Low-frequency noise from shipping is causing chronic stress in whales, a study has found.
The period of reduced ship traffic in Canada’s Bay of Fundy following the terrorist attacks of September 11 allowed scientists to examine the effects on right whales’ stress hormones, which can be detected from their feces.
“Essentially, the animals’ stress levels dropped when the underwater ship noises did,” says Professor Douglas P Nowacek of Duke University.
“There was a six-decibel decrease in underwater noise in the bay following 9/11, with an especially significant reduction in the low-frequency ranges below 150 hertz. This correlated to reduced baseline levels of stress-related hormone metabolites in samples collected from whales later that fall,” he explains.
In subsequent years, he says, ship traffic – and noise – were higher, along with the whale’s stress-hormone levels.
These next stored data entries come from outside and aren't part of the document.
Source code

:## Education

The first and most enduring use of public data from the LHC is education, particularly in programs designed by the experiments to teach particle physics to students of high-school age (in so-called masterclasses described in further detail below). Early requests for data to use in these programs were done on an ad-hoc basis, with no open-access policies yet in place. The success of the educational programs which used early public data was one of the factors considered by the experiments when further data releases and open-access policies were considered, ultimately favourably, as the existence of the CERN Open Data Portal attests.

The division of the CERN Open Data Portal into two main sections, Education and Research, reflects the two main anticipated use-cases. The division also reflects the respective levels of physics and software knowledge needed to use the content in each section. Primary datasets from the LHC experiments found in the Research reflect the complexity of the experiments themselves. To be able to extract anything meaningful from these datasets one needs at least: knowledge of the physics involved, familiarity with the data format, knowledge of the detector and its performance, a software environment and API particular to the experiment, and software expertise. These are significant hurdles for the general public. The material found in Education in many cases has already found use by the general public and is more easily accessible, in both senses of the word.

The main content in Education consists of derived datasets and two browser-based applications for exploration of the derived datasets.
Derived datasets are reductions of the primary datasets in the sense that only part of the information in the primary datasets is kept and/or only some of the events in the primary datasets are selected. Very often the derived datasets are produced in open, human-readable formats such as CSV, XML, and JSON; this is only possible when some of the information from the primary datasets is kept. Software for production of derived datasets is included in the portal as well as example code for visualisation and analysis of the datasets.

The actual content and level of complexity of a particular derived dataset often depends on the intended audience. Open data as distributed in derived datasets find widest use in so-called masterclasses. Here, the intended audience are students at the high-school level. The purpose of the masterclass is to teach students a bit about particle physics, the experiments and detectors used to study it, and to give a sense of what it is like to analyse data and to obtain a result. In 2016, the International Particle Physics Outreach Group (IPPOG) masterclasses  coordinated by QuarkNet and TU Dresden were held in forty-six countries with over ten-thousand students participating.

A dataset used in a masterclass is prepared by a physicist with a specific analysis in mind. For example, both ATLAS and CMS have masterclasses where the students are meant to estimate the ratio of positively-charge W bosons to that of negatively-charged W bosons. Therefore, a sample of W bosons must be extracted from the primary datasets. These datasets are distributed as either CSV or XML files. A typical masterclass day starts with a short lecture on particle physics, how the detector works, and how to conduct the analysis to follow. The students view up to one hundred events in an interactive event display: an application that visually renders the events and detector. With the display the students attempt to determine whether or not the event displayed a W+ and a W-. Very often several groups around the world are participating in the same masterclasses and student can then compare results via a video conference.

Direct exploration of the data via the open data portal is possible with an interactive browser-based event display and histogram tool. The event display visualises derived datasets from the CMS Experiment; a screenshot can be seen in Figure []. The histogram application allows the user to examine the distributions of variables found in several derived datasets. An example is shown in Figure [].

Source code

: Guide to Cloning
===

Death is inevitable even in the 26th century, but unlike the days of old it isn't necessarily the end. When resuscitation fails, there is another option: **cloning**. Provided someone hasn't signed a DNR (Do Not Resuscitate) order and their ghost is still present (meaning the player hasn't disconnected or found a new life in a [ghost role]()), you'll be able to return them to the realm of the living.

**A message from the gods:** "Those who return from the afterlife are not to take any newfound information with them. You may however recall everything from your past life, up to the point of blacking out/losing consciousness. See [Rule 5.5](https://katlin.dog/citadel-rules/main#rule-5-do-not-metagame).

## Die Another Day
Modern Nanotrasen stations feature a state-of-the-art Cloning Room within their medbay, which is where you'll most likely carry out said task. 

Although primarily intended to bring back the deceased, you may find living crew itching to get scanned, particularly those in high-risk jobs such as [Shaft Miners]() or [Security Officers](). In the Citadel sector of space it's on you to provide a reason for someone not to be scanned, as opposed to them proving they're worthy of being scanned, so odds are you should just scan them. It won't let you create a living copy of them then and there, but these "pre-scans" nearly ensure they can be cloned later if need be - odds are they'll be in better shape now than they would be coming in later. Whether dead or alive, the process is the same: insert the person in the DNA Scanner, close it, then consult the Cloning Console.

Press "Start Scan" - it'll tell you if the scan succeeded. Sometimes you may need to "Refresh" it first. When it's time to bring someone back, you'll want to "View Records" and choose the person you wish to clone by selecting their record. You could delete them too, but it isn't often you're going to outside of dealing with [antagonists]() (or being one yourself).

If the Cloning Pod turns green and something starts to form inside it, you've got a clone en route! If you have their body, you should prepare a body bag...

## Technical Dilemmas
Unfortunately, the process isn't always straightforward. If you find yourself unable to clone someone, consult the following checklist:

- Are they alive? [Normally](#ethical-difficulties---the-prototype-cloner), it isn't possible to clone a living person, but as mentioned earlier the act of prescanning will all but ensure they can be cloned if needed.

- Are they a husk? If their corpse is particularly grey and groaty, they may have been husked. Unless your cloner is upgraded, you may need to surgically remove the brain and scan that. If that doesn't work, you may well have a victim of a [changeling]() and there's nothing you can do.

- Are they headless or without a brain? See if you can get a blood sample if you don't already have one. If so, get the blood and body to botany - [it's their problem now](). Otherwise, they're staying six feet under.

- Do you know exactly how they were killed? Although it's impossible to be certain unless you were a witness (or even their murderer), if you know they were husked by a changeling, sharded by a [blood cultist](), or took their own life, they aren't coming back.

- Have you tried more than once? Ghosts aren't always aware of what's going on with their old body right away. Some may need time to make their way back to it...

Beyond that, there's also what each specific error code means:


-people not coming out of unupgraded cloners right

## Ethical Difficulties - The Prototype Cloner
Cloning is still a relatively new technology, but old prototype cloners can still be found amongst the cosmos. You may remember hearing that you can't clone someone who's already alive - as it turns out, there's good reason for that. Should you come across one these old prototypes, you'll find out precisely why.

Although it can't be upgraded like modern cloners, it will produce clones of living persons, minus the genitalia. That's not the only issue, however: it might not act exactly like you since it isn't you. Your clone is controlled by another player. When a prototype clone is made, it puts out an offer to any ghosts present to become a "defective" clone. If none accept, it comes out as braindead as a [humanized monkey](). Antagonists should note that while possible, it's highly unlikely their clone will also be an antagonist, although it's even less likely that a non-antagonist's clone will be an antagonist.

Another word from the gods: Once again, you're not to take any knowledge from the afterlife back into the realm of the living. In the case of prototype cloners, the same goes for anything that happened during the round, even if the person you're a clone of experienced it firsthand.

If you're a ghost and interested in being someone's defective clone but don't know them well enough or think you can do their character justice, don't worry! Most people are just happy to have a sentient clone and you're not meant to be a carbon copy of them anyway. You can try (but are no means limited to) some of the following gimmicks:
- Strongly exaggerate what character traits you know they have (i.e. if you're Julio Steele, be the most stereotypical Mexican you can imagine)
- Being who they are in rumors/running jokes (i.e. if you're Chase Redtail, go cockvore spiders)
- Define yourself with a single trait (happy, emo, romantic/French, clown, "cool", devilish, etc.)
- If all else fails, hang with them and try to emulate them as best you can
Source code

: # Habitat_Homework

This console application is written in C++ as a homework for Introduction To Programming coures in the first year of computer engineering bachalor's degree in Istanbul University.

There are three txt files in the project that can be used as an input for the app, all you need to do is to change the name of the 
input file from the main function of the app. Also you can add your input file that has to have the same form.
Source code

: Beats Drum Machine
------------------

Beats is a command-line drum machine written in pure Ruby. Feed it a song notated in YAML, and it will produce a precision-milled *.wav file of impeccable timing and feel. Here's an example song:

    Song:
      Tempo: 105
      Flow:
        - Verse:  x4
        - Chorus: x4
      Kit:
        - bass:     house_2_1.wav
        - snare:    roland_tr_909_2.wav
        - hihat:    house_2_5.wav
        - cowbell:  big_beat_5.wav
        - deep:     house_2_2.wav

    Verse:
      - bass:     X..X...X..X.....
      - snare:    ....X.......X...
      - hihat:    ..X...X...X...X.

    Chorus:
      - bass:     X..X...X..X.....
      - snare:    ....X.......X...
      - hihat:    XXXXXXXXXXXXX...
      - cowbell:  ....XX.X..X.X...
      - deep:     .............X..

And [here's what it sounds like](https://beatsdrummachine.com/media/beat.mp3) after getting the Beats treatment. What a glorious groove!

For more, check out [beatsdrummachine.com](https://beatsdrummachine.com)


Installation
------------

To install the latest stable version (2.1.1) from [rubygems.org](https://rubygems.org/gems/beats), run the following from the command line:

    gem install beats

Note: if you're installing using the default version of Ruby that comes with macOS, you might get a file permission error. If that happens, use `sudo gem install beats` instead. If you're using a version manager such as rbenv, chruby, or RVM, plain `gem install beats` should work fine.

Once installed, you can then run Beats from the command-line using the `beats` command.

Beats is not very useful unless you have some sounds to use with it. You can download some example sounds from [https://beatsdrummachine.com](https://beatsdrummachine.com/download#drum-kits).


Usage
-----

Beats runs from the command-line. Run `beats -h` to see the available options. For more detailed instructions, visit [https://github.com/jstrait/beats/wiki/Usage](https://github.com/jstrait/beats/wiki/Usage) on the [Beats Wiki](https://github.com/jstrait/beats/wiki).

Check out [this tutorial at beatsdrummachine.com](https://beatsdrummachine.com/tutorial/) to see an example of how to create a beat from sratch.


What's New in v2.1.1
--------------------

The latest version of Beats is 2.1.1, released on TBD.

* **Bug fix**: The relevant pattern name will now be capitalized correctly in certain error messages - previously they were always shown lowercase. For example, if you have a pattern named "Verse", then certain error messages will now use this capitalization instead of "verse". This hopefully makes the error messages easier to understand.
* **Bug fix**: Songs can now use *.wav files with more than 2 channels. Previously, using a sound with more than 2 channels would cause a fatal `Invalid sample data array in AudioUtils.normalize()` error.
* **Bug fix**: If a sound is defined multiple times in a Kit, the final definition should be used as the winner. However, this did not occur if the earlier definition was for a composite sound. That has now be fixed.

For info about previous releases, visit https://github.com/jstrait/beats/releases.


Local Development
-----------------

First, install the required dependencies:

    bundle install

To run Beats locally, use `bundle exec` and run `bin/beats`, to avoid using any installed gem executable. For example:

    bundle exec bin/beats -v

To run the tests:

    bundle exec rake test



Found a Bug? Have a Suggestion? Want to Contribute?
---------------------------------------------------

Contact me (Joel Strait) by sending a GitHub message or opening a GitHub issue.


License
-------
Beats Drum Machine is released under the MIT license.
Most harmful, he says, are the sounds made by large ships, whose propellers and engines generate low-frequency noise that overlaps with the frequency band used by baleen whales for communication. These low frequencies travel very well through the ocean.
Whales have in the past been observed to react to increased noise with habitat displacement, behavioral changes, and alterations in the intensity, frequency and intervals of their calls.
However, this study marks the first evidence that exposure to the noise also results in physiological responses that could be harmful to the whales.